#### INSTRUCTIONS TO FOLLOW:
Exactly the lines from the one containing "#### 1.4.2 模型的输入与输出" through the end of the listing should be written out, both ends included, and nothing more.

*** Opening of SOURCE DATA ***

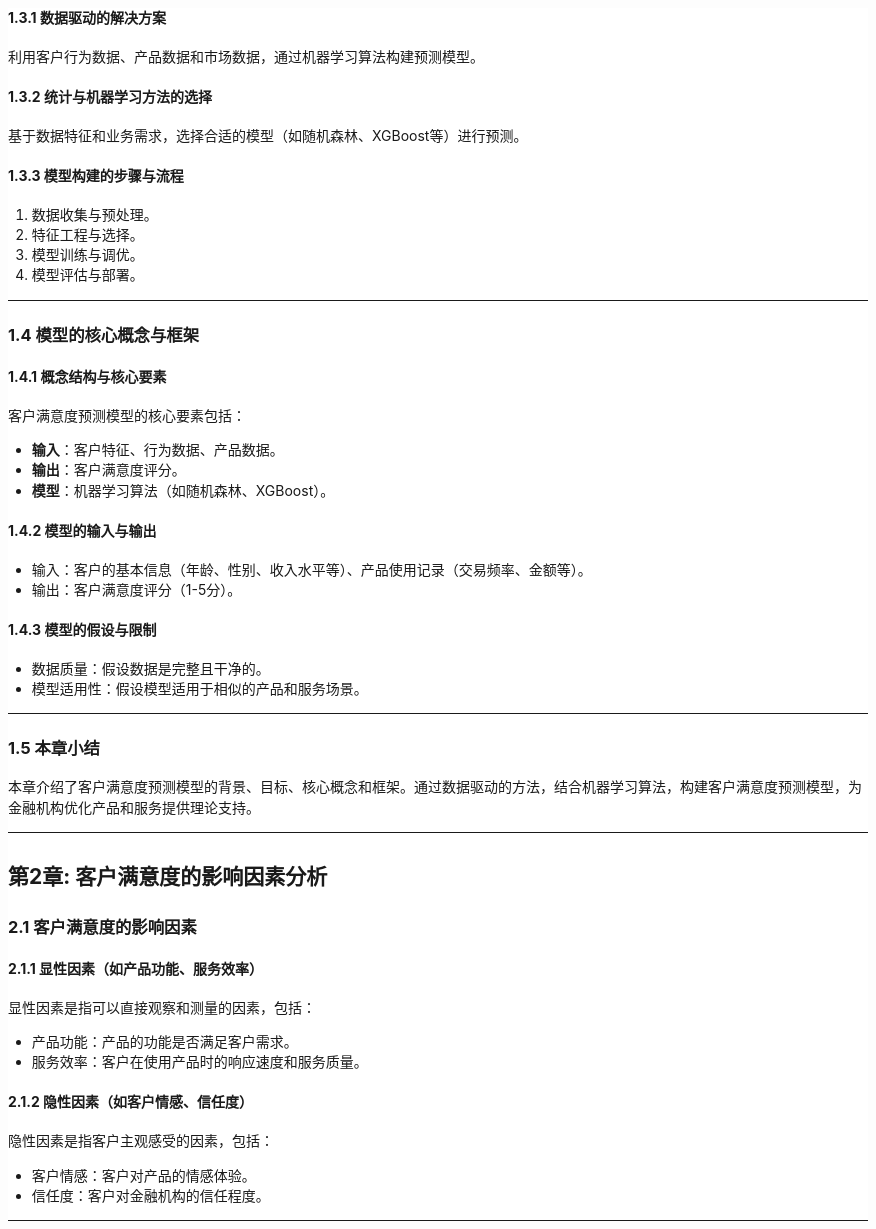 #### 1.3.1 数据驱动的解决方案
利用客户行为数据、产品数据和市场数据，通过机器学习算法构建预测模型。

#### 1.3.2 统计与机器学习方法的选择
基于数据特征和业务需求，选择合适的模型（如随机森林、XGBoost等）进行预测。

#### 1.3.3 模型构建的步骤与流程
1. 数据收集与预处理。
2. 特征工程与选择。
3. 模型训练与调优。
4. 模型评估与部署。

---

### 1.4 模型的核心概念与框架

#### 1.4.1 概念结构与核心要素
客户满意度预测模型的核心要素包括：
- **输入**：客户特征、行为数据、产品数据。
- **输出**：客户满意度评分。
- **模型**：机器学习算法（如随机森林、XGBoost）。

#### 1.4.2 模型的输入与输出
- 输入：客户的基本信息（年龄、性别、收入水平等）、产品使用记录（交易频率、金额等）。
- 输出：客户满意度评分（1-5分）。

#### 1.4.3 模型的假设与限制
- 数据质量：假设数据是完整且干净的。
- 模型适用性：假设模型适用于相似的产品和服务场景。

---

### 1.5 本章小结
本章介绍了客户满意度预测模型的背景、目标、核心概念和框架。通过数据驱动的方法，结合机器学习算法，构建客户满意度预测模型，为金融机构优化产品和服务提供理论支持。

---

## 第2章: 客户满意度的影响因素分析

### 2.1 客户满意度的影响因素

#### 2.1.1 显性因素（如产品功能、服务效率）
显性因素是指可以直接观察和测量的因素，包括：
- 产品功能：产品的功能是否满足客户需求。
- 服务效率：客户在使用产品时的响应速度和服务质量。

#### 2.1.2 隐性因素（如客户情感、信任度）
隐性因素是指客户主观感受的因素，包括：
- 客户情感：客户对产品的情感体验。
- 信任度：客户对金融机构的信任程度。

---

*** Close of SOURCE DATA ***

#### ANSWER FOR THIS EXERCISE:
#### 1.4.2 模型的输入与输出
- 输入：客户的基本信息（年龄、性别、收入水平等）、产品使用记录（交易频率、金额等）。
- 输出：客户满意度评分（1-5分）。

#### 1.4.3 模型的假设与限制
- 数据质量：假设数据是完整且干净的。
- 模型适用性：假设模型适用于相似的产品和服务场景。

---

### 1.5 本章小结
本章介绍了客户满意度预测模型的背景、目标、核心概念和框架。通过数据驱动的方法，结合机器学习算法，构建客户满意度预测模型，为金融机构优化产品和服务提供理论支持。

---

## 第2章: 客户满意度的影响因素分析

### 2.1 客户满意度的影响因素

#### 2.1.1 显性因素（如产品功能、服务效率）
显性因素是指可以直接观察和测量的因素，包括：
- 产品功能：产品的功能是否满足客户需求。
- 服务效率：客户在使用产品时的响应速度和服务质量。

#### 2.1.2 隐性因素（如客户情感、信任度）
隐性因素是指客户主观感受的因素，包括：
- 客户情感：客户对产品的情感体验。
- 信任度：客户对金融机构的信任程度。

---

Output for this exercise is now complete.